_TASK TO COMPLETE_
Only the lines from the top of the listing below to the line that has "(228.4610,189.4300) .. controls" should be echoed, with both ends kept and pictures left out.
───
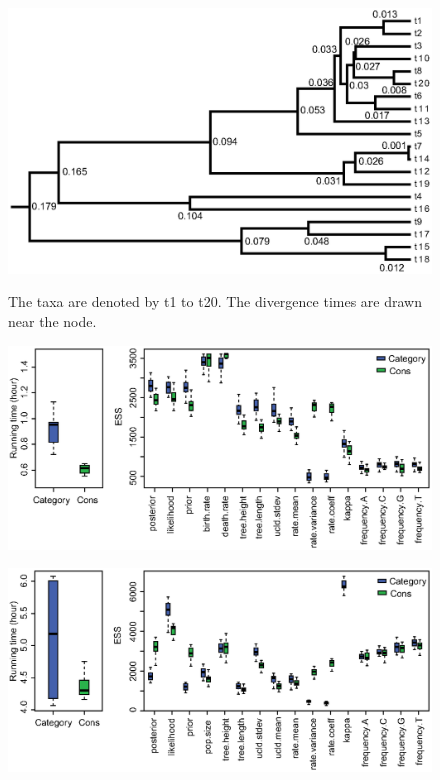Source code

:\documentclass{bmcart}
\begin{document}
\begin{backmatter}
\begin{figure}[h!]
\includegraphics[width=12cm]{Fig16-simulateddatatree.eps}\\
\caption{
             The taxa are denoted by t1 to t20. The divergence times are drawn near the node.}
\label{simulateddatatree}
\end{figure}

\begin{figure}[h!]
\includegraphics[width=12cm]{Fig17-AnolisTimeEss.eps}\\
\caption{}
\label{anolistimeess}
\end{figure}

\begin{figure}[h!]
\includegraphics[width=12cm]{Fig18-RSV2TimeEss.eps}\\
\caption{}
\label{rsv2timeess}
\end{figure}


\end{backmatter}
\end{document}
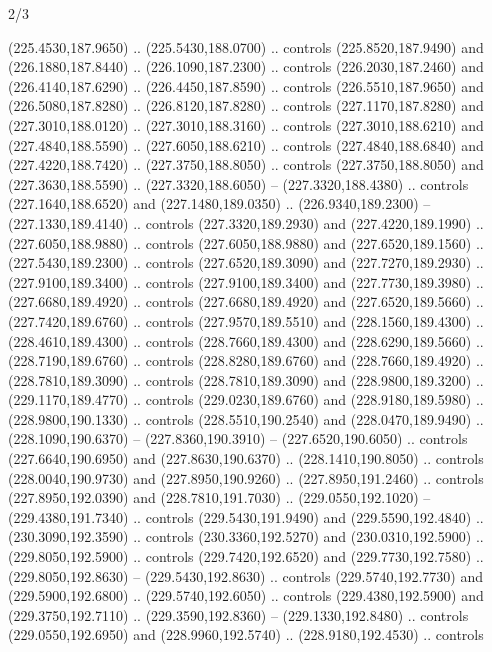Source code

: \begin{flagdescription}{2/3}
\begin{scope}[xshift=0.5\flaglength,yshift=0.5\flagwidth,scale=\flagwidth/259.2]
\begin{scope}[y=0.8pt, x=0.8pt, yscale=-1,shift={(-243,-162)}]
      (225.4530,187.9650) .. (225.5430,188.0700) .. controls (225.8520,187.9490) and
      (226.1880,187.8440) .. (226.1090,187.2300) .. controls (226.2030,187.2460) and
      (226.4140,187.6290) .. (226.4450,187.8590) .. controls (226.5510,187.9650) and
      (226.5080,187.8280) .. (226.8120,187.8280) .. controls (227.1170,187.8280) and
      (227.3010,188.0120) .. (227.3010,188.3160) .. controls (227.3010,188.6210) and
      (227.4840,188.5590) .. (227.6050,188.6210) .. controls (227.4840,188.6840) and
      (227.4220,188.7420) .. (227.3750,188.8050) .. controls (227.3750,188.8050) and
      (227.3630,188.5590) .. (227.3320,188.6050) -- (227.3320,188.4380) .. controls
      (227.1640,188.6520) and (227.1480,189.0350) .. (226.9340,189.2300) --
      (227.1330,189.4140) .. controls (227.3320,189.2930) and (227.4220,189.1990) ..
      (227.6050,188.9880) .. controls (227.6050,188.9880) and (227.6520,189.1560) ..
      (227.5430,189.2300) .. controls (227.6520,189.3090) and (227.7270,189.2930) ..
      (227.9100,189.3400) .. controls (227.9100,189.3400) and (227.7730,189.3980) ..
      (227.6680,189.4920) .. controls (227.6680,189.4920) and (227.6520,189.5660) ..
      (227.7420,189.6760) .. controls (227.9570,189.5510) and (228.1560,189.4300) ..
      (228.4610,189.4300) .. controls (228.7660,189.4300) and (228.6290,189.5660) ..
      (228.7190,189.6760) .. controls (228.8280,189.6760) and (228.7660,189.4920) ..
      (228.7810,189.3090) .. controls (228.7810,189.3090) and (228.9800,189.3200) ..
      (229.1170,189.4770) .. controls (229.0230,189.6760) and (228.9180,189.5980) ..
      (228.9800,190.1330) .. controls (228.5510,190.2540) and (228.0470,189.9490) ..
      (228.1090,190.6370) -- (227.8360,190.3910) -- (227.6520,190.6050) .. controls
      (227.6640,190.6950) and (227.8630,190.6370) .. (228.1410,190.8050) .. controls
      (228.0040,190.9730) and (227.8950,190.9260) .. (227.8950,191.2460) .. controls
      (227.8950,192.0390) and (228.7810,191.7030) .. (229.0550,192.1020) --
      (229.4380,191.7340) .. controls (229.5430,191.9490) and (229.5590,192.4840) ..
      (230.3090,192.3590) .. controls (230.3360,192.5270) and (230.0310,192.5900) ..
      (229.8050,192.5900) .. controls (229.7420,192.6520) and (229.7730,192.7580) ..
      (229.8050,192.8630) -- (229.5430,192.8630) .. controls (229.5740,192.7730) and
      (229.5900,192.6800) .. (229.5740,192.6050) .. controls (229.4380,192.5900) and
      (229.3750,192.7110) .. (229.3590,192.8360) -- (229.1330,192.8480) .. controls
      (229.0550,192.6950) and (228.9960,192.5740) .. (228.9180,192.4530) .. controls

\end{scope}
\end{scope}
\end{flagdescription}
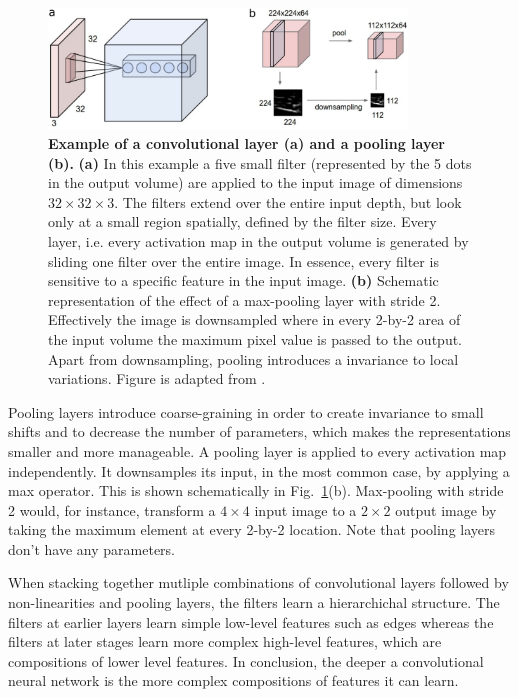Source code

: \begin{figure}[h!]
	\centering
	\captionsetup{width=1\linewidth}
	\includegraphics[width=0.85\textwidth]{Figures/conv_pooling.pdf}
	\caption{\textbf{Example of a convolutional layer (a) and a pooling layer (b).} \textbf{(a)} In this example a five small filter (represented by the 5 dots in the output volume) are applied to the input image of dimensions $32\times32\times3$. The filters extend over the entire input depth, but look only at a small region spatially, defined by the filter size. Every layer, i.e. every activation map in the output volume is generated by sliding one filter over the entire image. In essence, every filter is sensitive to a specific feature in the input image. \textbf{(b)} Schematic representation of the effect of a max-pooling layer with stride 2. Effectively the image is downsampled where in every 2-by-2 area of the input volume the maximum pixel value is passed to the output. Apart from downsampling, pooling introduces a invariance to local variations. Figure is adapted from \parencite{cs231}.
}
	\label{fig:conv_pooling}
\end{figure}

Pooling layers introduce coarse-graining in order to create invariance to small shifts and to decrease the number of parameters, which makes the representations smaller and more manageable. A pooling layer is applied to every activation map independently. It downsamples its input, in the most common case, by applying a max operator. This is shown schematically in Fig.~\ref{fig:conv_pooling}(b). Max-pooling with stride 2 would, for instance, transform a $4 \times 4$ input image to a $2 \times 2$ output image by taking the maximum element at every 2-by-2 location. Note that pooling layers don't have any parameters.

When stacking together mutliple combinations of convolutional layers followed by non-linearities and pooling layers, the filters learn a hierarchichal structure. The filters at earlier layers learn simple low-level features such as edges whereas the filters at later stages learn more complex high-level features, which are compositions of lower level features. In conclusion, the deeper a convolutional neural network is the more complex compositions of features it can learn.


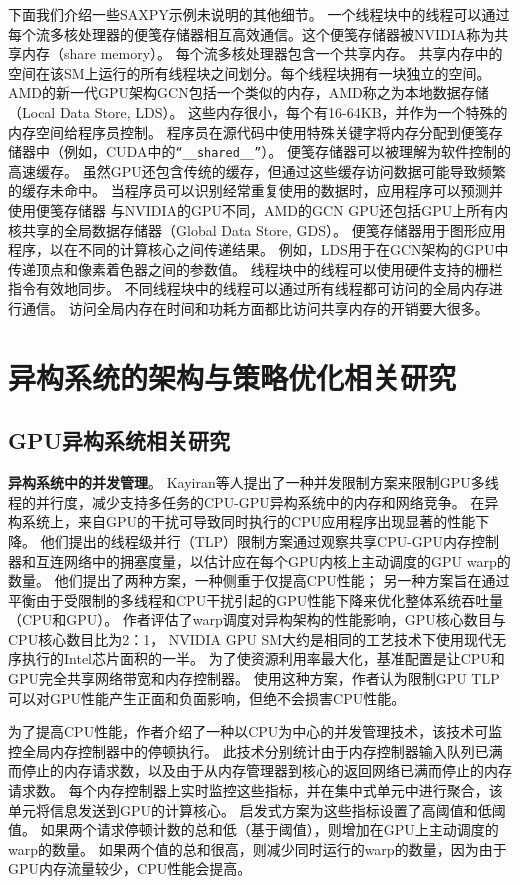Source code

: 下面我们介绍一些SAXPY示例未说明的其他细节。
一个线程块中的线程可以通过每个流多核处理器的便笺存储器相互高效通信。这个便笺存储器被NVIDIA称为共享内存（share memory）。
每个流多核处理器包含一个共享内存。
共享内存中的空间在该SM上运行的所有线程块之间划分。每个线程块拥有一块独立的空间。
AMD的新一代GPU架构GCN包括一个类似的内存，AMD称之为本地数据存储（Local Data Store, LDS）。
这些内存很小，每个有16-64KB，并作为一个特殊的内存空间给程序员控制。
程序员在源代码中使用特殊关键字将内存分配到便笺存储器中（例如，CUDA中的\texttt{“\_\_shared\_\_”}）。
便笺存储器可以被理解为软件控制的高速缓存。
虽然GPU还包含传统的缓存，但通过这些缓存访问数据可能导致频繁的缓存未命中。
当程序员可以识别经常重复使用的数据时，应用程序可以预测并使用便笺存储器
与NVIDIA的GPU不同，AMD的GCN GPU还包括GPU上所有内核共享的全局数据存储器（Global Data Store, GDS）。
便笺存储器用于图形应用程序，以在不同的计算核心之间传递结果。
例如，LDS用于在GCN架构的GPU中传递顶点和像素着色器之间的参数值。
线程块中的线程可以使用硬件支持的栅栏指令有效地同步。 
不同线程块中的线程可以通过所有线程都可访问的全局内存进行通信。 
访问全局内存在时间和功耗方面都比访问共享内存的开销要大很多。



\section{异构系统的架构与策略优化相关研究}

\subsection{GPU异构系统相关研究}

\textbf{异构系统中的并发管理}。 
Kayiran等人提出了一种并发限制方案来限制GPU多线程的并行度，减少支持多任务的CPU-GPU异构系统中的内存和网络竞争。
在异构系统上，来自GPU的干扰可导致同时执行的CPU应用程序出现显著的性能下降。
他们提出的线程级并行（TLP）限制方案通过观察共享CPU-GPU内存控制器和互连网络中的拥塞度量，以估计应在每个GPU内核上主动调度的GPU warp的数量。
他们提出了两种方案，一种侧重于仅提高CPU性能；
另一种方案旨在通过平衡由于受限制的多线程和CPU干扰引起的GPU性能下降来优化整体系统吞吐量（CPU和GPU）。
作者评估了warp调度对异构架构的性能影响，GPU核心数目与CPU核心数目比为2：1，
NVIDIA GPU SM大约是相同的工艺技术下使用现代无序执行的Intel芯片面积的一半。
为了使资源利用率最大化，基准配置是让CPU和GPU完全共享网络带宽和内存控制器。
使用这种方案，作者认为限制GPU TLP可以对GPU性能产生正面和负面影响，但绝不会损害CPU性能。

为了提高CPU性能，作者介绍了一种以CPU为中心的并发管理技术，该技术可监控全局内存控制器中的停顿执行。
此技术分别统计由于内存控制器输入队列已满而停止的内存请求数，以及由于从内存管理器到核心的返回网络已满而停止的内存请求数。 
每个内存控制器上实时监控这些指标，并在集中式单元中进行聚合，该单元将信息发送到GPU的计算核心。
启发式方案为这些指标设置了高阈值和低阈值。 
如果两个请求停顿计数的总和低（基于阈值），则增加在GPU上主动调度的warp的数量。 
如果两个值的总和很高，则减少同时运行的warp的数量，因为由于GPU内存流量较少，CPU性能会提高。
───
_ANSWER FOR THE TASK_
Source code

:\documentclass{bmcart}
\begin{document}
\begin{backmatter}
\begin{figure}[h!]
\includegraphics[width=12cm]{Fig16-simulateddatatree.eps}\\
\caption{
             The taxa are denoted by t1 to t20. The divergence times are drawn near the node.}
\label{simulateddatatree}
\end{figure}

\begin{figure}[h!]
\includegraphics[width=12cm]{Fig17-AnolisTimeEss.eps}\\
\caption{}
\label{anolistimeess}
\end{figure}

\begin{figure}[h!]
\includegraphics[width=12cm]{Fig18-RSV2TimeEss.eps}\\
\caption{}
\label{rsv2timeess}
\end{figure}


\end{backmatter}
\end{document}
Source code

: \begin{flagdescription}{2/3}
\begin{scope}[xshift=0.5\flaglength,yshift=0.5\flagwidth,scale=\flagwidth/259.2]
\begin{scope}[y=0.8pt, x=0.8pt, yscale=-1,shift={(-243,-162)}]
      (225.4530,187.9650) .. (225.5430,188.0700) .. controls (225.8520,187.9490) and
      (226.1880,187.8440) .. (226.1090,187.2300) .. controls (226.2030,187.2460) and
      (226.4140,187.6290) .. (226.4450,187.8590) .. controls (226.5510,187.9650) and
      (226.5080,187.8280) .. (226.8120,187.8280) .. controls (227.1170,187.8280) and
      (227.3010,188.0120) .. (227.3010,188.3160) .. controls (227.3010,188.6210) and
      (227.4840,188.5590) .. (227.6050,188.6210) .. controls (227.4840,188.6840) and
      (227.4220,188.7420) .. (227.3750,188.8050) .. controls (227.3750,188.8050) and
      (227.3630,188.5590) .. (227.3320,188.6050) -- (227.3320,188.4380) .. controls
      (227.1640,188.6520) and (227.1480,189.0350) .. (226.9340,189.2300) --
      (227.1330,189.4140) .. controls (227.3320,189.2930) and (227.4220,189.1990) ..
      (227.6050,188.9880) .. controls (227.6050,188.9880) and (227.6520,189.1560) ..
      (227.5430,189.2300) .. controls (227.6520,189.3090) and (227.7270,189.2930) ..
      (227.9100,189.3400) .. controls (227.9100,189.3400) and (227.7730,189.3980) ..
      (227.6680,189.4920) .. controls (227.6680,189.4920) and (227.6520,189.5660) ..
      (227.7420,189.6760) .. controls (227.9570,189.5510) and (228.1560,189.4300) ..
      (228.4610,189.4300) .. controls (228.7660,189.4300) and (228.6290,189.5660) ..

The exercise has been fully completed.